START Data for analysis

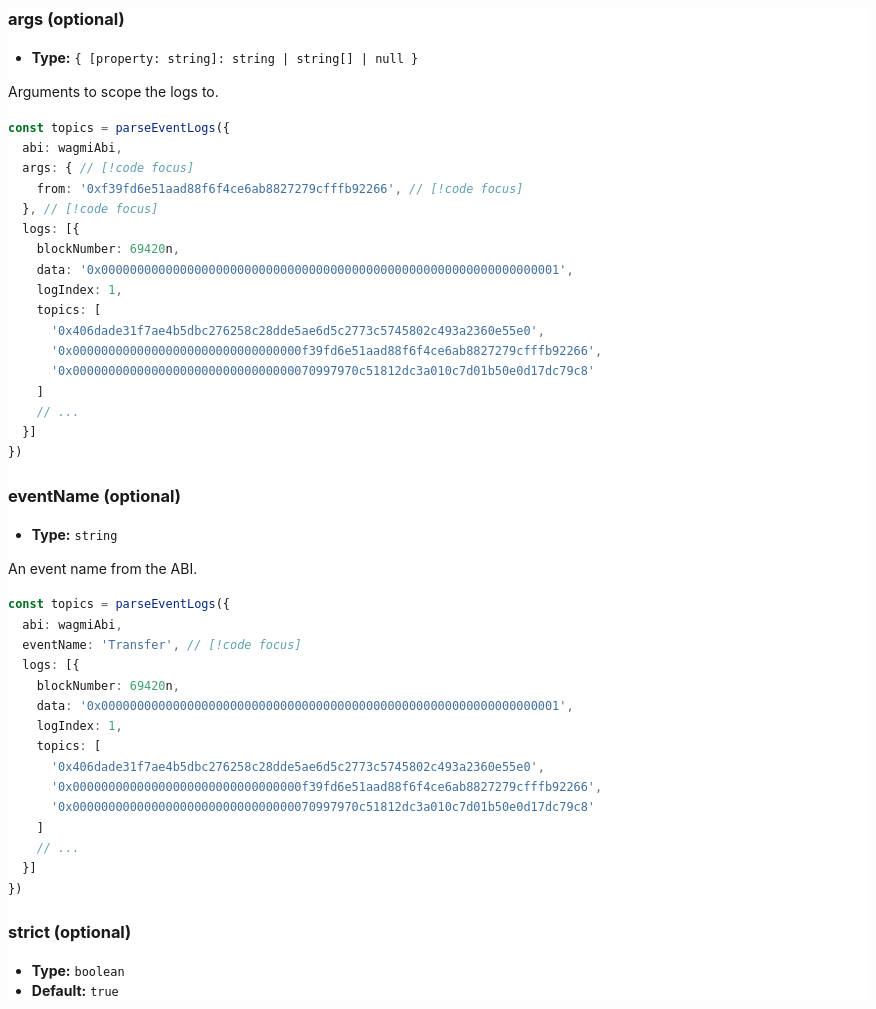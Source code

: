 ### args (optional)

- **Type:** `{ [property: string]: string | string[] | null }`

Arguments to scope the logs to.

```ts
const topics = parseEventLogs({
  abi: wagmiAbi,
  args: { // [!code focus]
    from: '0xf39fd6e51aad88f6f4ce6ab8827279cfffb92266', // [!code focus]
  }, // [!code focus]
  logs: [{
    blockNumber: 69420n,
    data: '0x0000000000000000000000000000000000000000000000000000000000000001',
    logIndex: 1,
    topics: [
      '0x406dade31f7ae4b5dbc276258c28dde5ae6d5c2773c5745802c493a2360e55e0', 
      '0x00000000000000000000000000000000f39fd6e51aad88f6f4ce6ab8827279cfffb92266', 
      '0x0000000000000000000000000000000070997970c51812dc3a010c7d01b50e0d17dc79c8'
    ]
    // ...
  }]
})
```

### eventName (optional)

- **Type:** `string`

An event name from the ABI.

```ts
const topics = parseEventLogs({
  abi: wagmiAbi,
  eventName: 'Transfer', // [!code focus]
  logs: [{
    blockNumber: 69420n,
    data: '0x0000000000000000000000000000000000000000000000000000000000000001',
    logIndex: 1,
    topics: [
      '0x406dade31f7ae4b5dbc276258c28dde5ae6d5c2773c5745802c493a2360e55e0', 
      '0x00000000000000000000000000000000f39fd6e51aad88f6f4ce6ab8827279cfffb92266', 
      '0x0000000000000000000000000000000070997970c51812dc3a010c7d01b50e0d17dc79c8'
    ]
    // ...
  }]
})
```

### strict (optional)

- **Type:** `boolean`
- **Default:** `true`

END Data for analysis

▶ **Goal of the exercise**: Everything in the records should be repeated exactly except the images.

▶ **Result of this task**:
Source code

: ### args (optional)

- **Type:** `{ [property: string]: string | string[] | null }`

Arguments to scope the logs to.

```ts
const topics = parseEventLogs({
  abi: wagmiAbi,
  args: { // [!code focus]
    from: '0xf39fd6e51aad88f6f4ce6ab8827279cfffb92266', // [!code focus]
  }, // [!code focus]
  logs: [{
    blockNumber: 69420n,
    data: '0x0000000000000000000000000000000000000000000000000000000000000001',
    logIndex: 1,
    topics: [
      '0x406dade31f7ae4b5dbc276258c28dde5ae6d5c2773c5745802c493a2360e55e0', 
      '0x00000000000000000000000000000000f39fd6e51aad88f6f4ce6ab8827279cfffb92266', 
      '0x0000000000000000000000000000000070997970c51812dc3a010c7d01b50e0d17dc79c8'
    ]
    // ...
  }]
})
```

### eventName (optional)

- **Type:** `string`

An event name from the ABI.

```ts
const topics = parseEventLogs({
  abi: wagmiAbi,
  eventName: 'Transfer', // [!code focus]
  logs: [{
    blockNumber: 69420n,
    data: '0x0000000000000000000000000000000000000000000000000000000000000001',
    logIndex: 1,
    topics: [
      '0x406dade31f7ae4b5dbc276258c28dde5ae6d5c2773c5745802c493a2360e55e0', 
      '0x00000000000000000000000000000000f39fd6e51aad88f6f4ce6ab8827279cfffb92266', 
      '0x0000000000000000000000000000000070997970c51812dc3a010c7d01b50e0d17dc79c8'
    ]
    // ...
  }]
})
```

### strict (optional)

- **Type:** `boolean`
- **Default:** `true`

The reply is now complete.